You probably already know that your liver and brain don't appreciate heavy alcohol consumption and that over time you can significantly damage these vital organs. A huge recent study that analyzed data from 195 countries challenges the formerly popular notion that light drinking, by contrast, confers health benefits.
And we're also learning that markers of bodily inflammation called cytokines shoot up in people suffering hangovers the day after drinking excessively as the blood alcohol level returns to zero. Inflammation is the body's response to injury, and immune system dysfunction is increasingly linked to numerous diseases.
There's no evidence that Pedialyte protects your vital organs or your immune system from the ill effects of alcohol intoxication, and it's quite reasonable to worry that these products might mask your body's warning signs that it's had too much. It would be a disservice if people incorrectly assume they can consume large quantities of alcohol and undo the adverse effects by downing Pedialyte the next day.

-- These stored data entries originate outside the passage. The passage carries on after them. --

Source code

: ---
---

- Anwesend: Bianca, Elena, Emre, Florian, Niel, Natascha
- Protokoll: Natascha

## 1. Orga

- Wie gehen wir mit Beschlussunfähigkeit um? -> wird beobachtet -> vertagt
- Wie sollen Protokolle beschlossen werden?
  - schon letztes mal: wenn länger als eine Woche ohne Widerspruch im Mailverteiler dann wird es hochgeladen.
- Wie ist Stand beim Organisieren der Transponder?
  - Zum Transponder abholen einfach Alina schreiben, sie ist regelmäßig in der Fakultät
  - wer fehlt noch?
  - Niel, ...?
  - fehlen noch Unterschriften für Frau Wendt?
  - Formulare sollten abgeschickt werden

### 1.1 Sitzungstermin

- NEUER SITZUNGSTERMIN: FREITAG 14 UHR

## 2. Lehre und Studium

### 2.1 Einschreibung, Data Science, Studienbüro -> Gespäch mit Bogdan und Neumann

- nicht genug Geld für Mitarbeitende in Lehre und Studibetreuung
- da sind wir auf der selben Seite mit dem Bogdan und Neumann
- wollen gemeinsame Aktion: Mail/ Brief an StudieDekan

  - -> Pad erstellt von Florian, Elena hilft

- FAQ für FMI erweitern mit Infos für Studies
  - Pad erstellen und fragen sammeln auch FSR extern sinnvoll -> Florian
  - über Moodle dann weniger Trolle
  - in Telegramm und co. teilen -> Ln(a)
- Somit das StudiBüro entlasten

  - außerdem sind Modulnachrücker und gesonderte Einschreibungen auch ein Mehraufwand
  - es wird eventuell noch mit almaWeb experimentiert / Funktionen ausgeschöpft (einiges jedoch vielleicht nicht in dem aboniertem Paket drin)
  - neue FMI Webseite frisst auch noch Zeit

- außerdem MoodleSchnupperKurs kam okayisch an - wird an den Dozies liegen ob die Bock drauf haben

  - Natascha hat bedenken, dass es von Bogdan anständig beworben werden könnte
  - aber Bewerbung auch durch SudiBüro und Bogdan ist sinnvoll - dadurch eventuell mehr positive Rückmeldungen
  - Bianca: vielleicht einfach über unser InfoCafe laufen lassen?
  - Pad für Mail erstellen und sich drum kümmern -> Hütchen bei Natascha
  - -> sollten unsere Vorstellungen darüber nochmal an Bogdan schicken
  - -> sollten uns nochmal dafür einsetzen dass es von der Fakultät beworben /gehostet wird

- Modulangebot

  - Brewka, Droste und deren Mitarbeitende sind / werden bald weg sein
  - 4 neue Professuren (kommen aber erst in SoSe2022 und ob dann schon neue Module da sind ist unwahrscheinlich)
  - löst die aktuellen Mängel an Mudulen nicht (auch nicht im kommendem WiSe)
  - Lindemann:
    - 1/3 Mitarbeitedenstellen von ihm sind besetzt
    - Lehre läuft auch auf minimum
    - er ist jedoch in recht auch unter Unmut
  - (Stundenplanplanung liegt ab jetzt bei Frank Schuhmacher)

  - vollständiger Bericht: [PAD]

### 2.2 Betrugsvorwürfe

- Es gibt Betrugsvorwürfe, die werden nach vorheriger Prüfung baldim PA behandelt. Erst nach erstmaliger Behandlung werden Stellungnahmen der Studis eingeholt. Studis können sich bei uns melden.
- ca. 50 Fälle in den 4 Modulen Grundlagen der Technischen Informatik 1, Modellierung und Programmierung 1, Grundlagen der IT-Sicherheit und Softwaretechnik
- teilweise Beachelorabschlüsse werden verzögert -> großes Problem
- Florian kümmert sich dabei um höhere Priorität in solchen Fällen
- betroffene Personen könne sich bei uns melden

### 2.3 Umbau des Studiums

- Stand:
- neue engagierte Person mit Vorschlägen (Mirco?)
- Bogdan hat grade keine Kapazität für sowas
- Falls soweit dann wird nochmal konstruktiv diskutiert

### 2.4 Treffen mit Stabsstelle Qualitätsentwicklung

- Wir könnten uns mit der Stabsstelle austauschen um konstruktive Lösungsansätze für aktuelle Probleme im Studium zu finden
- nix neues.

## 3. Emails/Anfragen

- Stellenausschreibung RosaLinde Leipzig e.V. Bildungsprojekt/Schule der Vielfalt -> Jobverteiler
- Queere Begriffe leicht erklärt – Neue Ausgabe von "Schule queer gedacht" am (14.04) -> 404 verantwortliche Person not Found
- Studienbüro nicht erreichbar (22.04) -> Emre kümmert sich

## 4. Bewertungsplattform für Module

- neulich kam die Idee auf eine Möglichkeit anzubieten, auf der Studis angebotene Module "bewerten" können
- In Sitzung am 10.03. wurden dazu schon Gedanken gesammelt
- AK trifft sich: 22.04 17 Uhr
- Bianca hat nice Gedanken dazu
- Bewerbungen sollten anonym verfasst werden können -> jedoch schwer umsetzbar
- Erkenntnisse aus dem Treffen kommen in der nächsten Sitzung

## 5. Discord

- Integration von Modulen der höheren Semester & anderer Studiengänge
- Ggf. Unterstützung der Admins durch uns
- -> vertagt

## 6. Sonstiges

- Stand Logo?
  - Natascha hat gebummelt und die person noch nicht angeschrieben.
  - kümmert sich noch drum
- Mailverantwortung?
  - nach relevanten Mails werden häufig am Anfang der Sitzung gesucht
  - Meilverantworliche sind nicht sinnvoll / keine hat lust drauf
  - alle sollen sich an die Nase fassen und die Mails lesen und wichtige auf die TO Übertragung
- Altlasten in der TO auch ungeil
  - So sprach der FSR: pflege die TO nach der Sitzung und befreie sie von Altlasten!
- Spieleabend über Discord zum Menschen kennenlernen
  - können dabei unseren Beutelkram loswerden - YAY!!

And even if Pedialyte helps ease the next day's hangover, that hangover was a critical message from your body to your brain that you're on the wrong trajectory. The painful messages our bodies send us about our behaviors are crucially important to our overall health. These physical tolls translate into subconscious wariness of the excessive food or drink that made us sick, helping us avoid that level of over-consumption next time around.
Truly sophisticated drinkers need nothing more than tap water and self control to have an enjoyable night with a few alcoholic beverages on board. If instead you're suffering hangovers that ruin the following day without dialing back and taking heed of the consequences to your life, you can be at risk for alcoholism. Indeed, such warping of your decision-making thanks to this addictive chemical is part of the definition of alcoholism.
The makers of Pedialyte certainly aren't the first ones to promote a remedy for alcohol's effects. Alka Seltzer's "Plop Plop, Fizz Fizz" campaigns of yore employed everyone from night life stars like Sammy Davis, Jr. to regular guys who've had too much beer to sell their indigestion treatment.
Pedialyte's incursion into a hangover culture that's already the subject of a three-part Hollywood franchise celebrating alcohol-induced debauchery isn't the crisis of our time. But Abbott, an otherwise respectable healthcare behemoth, is at risk of making a serious mistake. It's time for the company to step back from the edge before its unwise marketing efforts do anything to encourage alcohol abuse and over drinking.